Not long ago I blogged about a book’s acknowledgments and dedications. In case you missed it, you can catch up with it right here, all my blogs remain permanently on my website.
Yet there is another type of dedication that I failed to mention—the one people ask for after the book is published. I’m talking about when people purchase a book and ask the author to sign and dedicate it to them or someone else. I know, they don’t really mean the actual dedication. They just want the author to write a stock dedication, something like keep dreaming, or reach for the stars.

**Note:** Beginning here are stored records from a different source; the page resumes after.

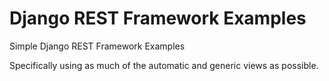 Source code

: # Django REST Framework Examples
Simple Django REST Framework Examples

Specifically using as much of the automatic and generic views as possible.
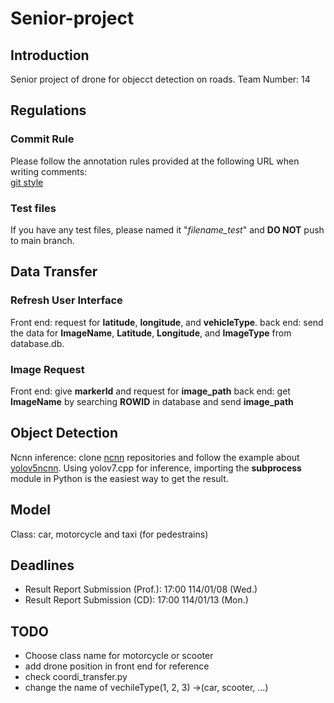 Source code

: # Senior-project
## Introduction

Senior project of drone for objecct detection on roads.
Team Number: 14
## Regulations

### Commit Rule
Please follow the annotation rules provided at the following URL when writing comments:  
[git style](https://wadehuanglearning.blogspot.com/2019/05/commit-commit-commit-why-what-commit.html)

### Test files
If you have any test files, please named it "*filename_test*" and __DO NOT__ push to main branch.

## Data Transfer

### Refresh User Interface
Front end: request for **latitude**, **longitude**, and **vehicleType**.
back end: send the data for **ImageName**, **Latitude**, **Longitude**, and **ImageType** from database.db.

### Image Request
Front end: give **markerId** and request for **image_path**
back end: get **ImageName** by searching **ROWID** in database and send **image_path**

## Object Detection

Ncnn inference: clone [ncnn](https://github.com/Tencent/ncnn.git) repositories and follow the example about [yolov5ncnn](https://www.wpgdadatong.com/blog/detail/75045). 
Using yolov7.cpp for inference, importing the **subprocess** module in Python is the easiest way to get the result.

## Model

Class: car, motorcycle and taxi (for pedestrains) 

## Deadlines

- Result Report Submission (Prof.): 17:00 114/01/08 (Wed.)
- Result Report Submission (CD): 17:00 114/01/13 (Mon.)

## TODO

- Choose class name for motorcycle or scooter
- add drone position in front end for reference
- check coordi_transfer.py
- change the name of vechileType(1, 2, 3) ->(car, scooter, ...)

There is nothing wrong with asking an author to sign and dedicate a book. I agree, it makes it more personal. And let’s face it, though I can speak only for myself, it’s flattering for any author. Yet it somehow feels awkward. Maybe even stressful.
Signing a book is easy. However, dedicating it creates other issues, things that might never have crossed your mind. Here are just few:
My first thought is what exactly do you have in mind? I’m unsure of what to write to you. Remember, we are strangers. Authors are creative, but not necessarily spontaneous.
Secondly, don’t assume I know how to spell your name. Is it Trisha or Tricia, Michelle or Michele, Lori, Laurie, Lorry or Lorie, Sara or Sarah, Joe or Jo, Tommy or Tommie, Tami or Tammy, Alan or Allan. And trust me, the list is endless. It’s helpful when the reader provides their name—printed, of course. Many authors have scratch paper and pens around just for that purpose.
Third, what exactly do you mean by dedicate it to you? You purchased the book. You paid for it. It’s not as if I’m giving it to you as a gift. The whole idea puzzles me.
Make no mistakes, I love my readers and am honored by each and every request. With every book-signing event I grow as a writer and turn into a better author. My readers are my spirit and motivation. But there is a difference between signing a book and dedicating a book.
I’d be honored to sign my book for you.